Ligin ikinci yarısına başlarken oynayacağımız Antalya ve Trabzon karşılaşmalarından 6 puan çıkartamazsak (ki bu gidişle çıkartamayacağız gibi görünüyor: Çünkü futbol takımı üzerinde bana yönetimden gelen hiçbir motivasyon varmış gibi gelmiyor. Herkes basketbol ve voleybol takımlarımıza konsantre olmuş durumda.) ne basketbol takımındaki kraliçeleri bir araya getirenlerin değeri kalır, ne de voleybol takımına sarı meleklerin gelmesinin önünü açanların.

Fenerbahçe'nin ana branşı futboldur ve böyle kalmaya devam etmelidir.

Dünya'nın en büyük Amatör Spor Kulübü olup Futbol Takımımızda teknik direktör ve oyuncu yetiştirmeyi mi tercih edeceğiz?
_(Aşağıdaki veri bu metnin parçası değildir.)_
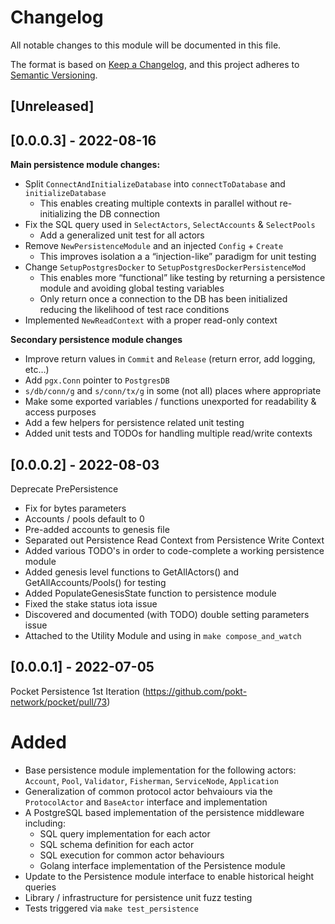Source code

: # Changelog

All notable changes to this module will be documented in this file.

The format is based on [Keep a Changelog](https://keepachangelog.com/en/1.0.0/),
and this project adheres to [Semantic Versioning](https://semver.org/spec/v2.0.0.html).

## [Unreleased]

## [0.0.0.3] - 2022-08-16

**Main persistence module changes:**

- Split `ConnectAndInitializeDatabase` into `connectToDatabase` and `initializeDatabase`
  - This enables creating multiple contexts in parallel without re-initializing the DB connection
- Fix the SQL query used in `SelectActors`, `SelectAccounts` & `SelectPools`
  - Add a generalized unit test for all actors
- Remove `NewPersistenceModule` and an injected `Config` + `Create`
  - This improves isolation a a “injection-like” paradigm for unit testing
- Change `SetupPostgresDocker` to `SetupPostgresDockerPersistenceMod`
  - This enables more “functional” like testing by returning a persistence module and avoiding global testing variables
  - Only return once a connection to the DB has been initialized reducing the likelihood of test race conditions
- Implemented `NewReadContext` with a proper read-only context

**Secondary persistence module changes**

- Improve return values in `Commit` and `Release` (return error, add logging, etc…)
- Add `pgx.Conn` pointer to `PostgresDB`
- `s/db/conn/g` and `s/conn/tx/g` in some (not all) places where appropriate
- Make some exported variables / functions unexported for readability & access purposes
- Add a few helpers for persistence related unit testing
- Added unit tests and TODOs for handling multiple read/write contexts

## [0.0.0.2] - 2022-08-03

Deprecate PrePersistence

- Fix for bytes parameters
- Accounts / pools default to 0
- Pre-added accounts to genesis file
- Separated out Persistence Read Context from Persistence Write Context
- Added various TODO's in order to code-complete a working persistence module
- Added genesis level functions to GetAllActors() and GetAllAccounts/Pools() for testing
- Added PopulateGenesisState function to persistence module
- Fixed the stake status iota issue
- Discovered and documented (with TODO) double setting parameters issue
- Attached to the Utility Module and using in `make compose_and_watch`

## [0.0.0.1] - 2022-07-05

Pocket Persistence 1st Iteration (https://github.com/pokt-network/pocket/pull/73)

# Added

- Base persistence module implementation for the following actors: `Account`, `Pool`, `Validator`, `Fisherman`, `ServiceNode`, `Application`
- Generalization of common protocol actor behvaiours via the `ProtocolActor` and `BaseActor` interface and implementation
- A PostgreSQL based implementation of the persistence middleware including:
  - SQL query implementation for each actor
  - SQL schema definition for each actor
  - SQL execution for common actor behaviours
  - Golang interface implementation of the Persistence module
- Update to the Persistence module interface to enable historical height queries
- Library / infrastructure for persistence unit fuzz testing
- Tests triggered via `make test_persistence`
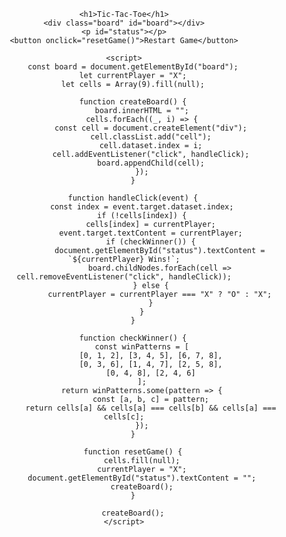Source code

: <!DOCTYPE html>
<html lang="en">
<head>
    <meta charset="UTF-8">
    <meta name="viewport" content="width=device-width, initial-scale=1.0">
    <title>Tic-Tac-Toe Game</title>
    <style>
        body {
            text-align: center;
            font-family: Arial, sans-serif;
        }
        .board {
            display: grid;
            grid-template-columns: repeat(3, 100px);
            grid-template-rows: repeat(3, 100px);
            gap: 5px;
            margin: 20px auto;
            width: 320px;
        }
        .cell {
            width: 100px;
            height: 100px;
            font-size: 24px;
            text-align: center;
            line-height: 100px;
            border: 2px solid #333;
            cursor: pointer;
            background: #f0f0f0;
        }
        .cell:hover {
            background: #ddd;
        }
    </style>
</head>
<body>

    <h1>Tic-Tac-Toe</h1>
    <div class="board" id="board"></div>
    <p id="status"></p>
    <button onclick="resetGame()">Restart Game</button>

    <script>
        const board = document.getElementById("board");
        let currentPlayer = "X";
        let cells = Array(9).fill(null);

        function createBoard() {
            board.innerHTML = "";
            cells.forEach((_, i) => {
                const cell = document.createElement("div");
                cell.classList.add("cell");
                cell.dataset.index = i;
                cell.addEventListener("click", handleClick);
                board.appendChild(cell);
            });
        }

        function handleClick(event) {
            const index = event.target.dataset.index;
            if (!cells[index]) {
                cells[index] = currentPlayer;
                event.target.textContent = currentPlayer;
                if (checkWinner()) {
                    document.getElementById("status").textContent = `${currentPlayer} Wins!`;
                    board.childNodes.forEach(cell => cell.removeEventListener("click", handleClick));
                } else {
                    currentPlayer = currentPlayer === "X" ? "O" : "X";
                }
            }
        }

        function checkWinner() {
            const winPatterns = [
                [0, 1, 2], [3, 4, 5], [6, 7, 8],
                [0, 3, 6], [1, 4, 7], [2, 5, 8],
                [0, 4, 8], [2, 4, 6]
            ];
            return winPatterns.some(pattern => {
                const [a, b, c] = pattern;
                return cells[a] && cells[a] === cells[b] && cells[a] === cells[c];
            });
        }

        function resetGame() {
            cells.fill(null);
            currentPlayer = "X";
            document.getElementById("status").textContent = "";
            createBoard();
        }

        createBoard();
    </script>

</body>
</html>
Yoksa bir Manchester United, bir Barcelona, bir Liverpool, bir Real Madrid olmaya mı çalışacağız.

Eğer futbol takımımızda kendi içimizden çıkacak oyuncuları ve teknik direktörleri yetiştirmeye sabredebiliyorsak, amatör branşlarda neden sabredemiyoruz?

Madem kendi hocamızı yetiştiriyoruz, o halde unutmayın; ligin ikinci yarısına başlayacağımız bu dönemde, futbol takımımızın amatör branşlardaki takımlarımızdan çok daha fazla desteğe ihtiyacı var! Ama artık ne yazık ki; "bir çok Fenerbahçe takımı" var ve bunlardan sadece kazanan Fenerbahçe takımının yanında olan bir taraftarlık anlayışı var.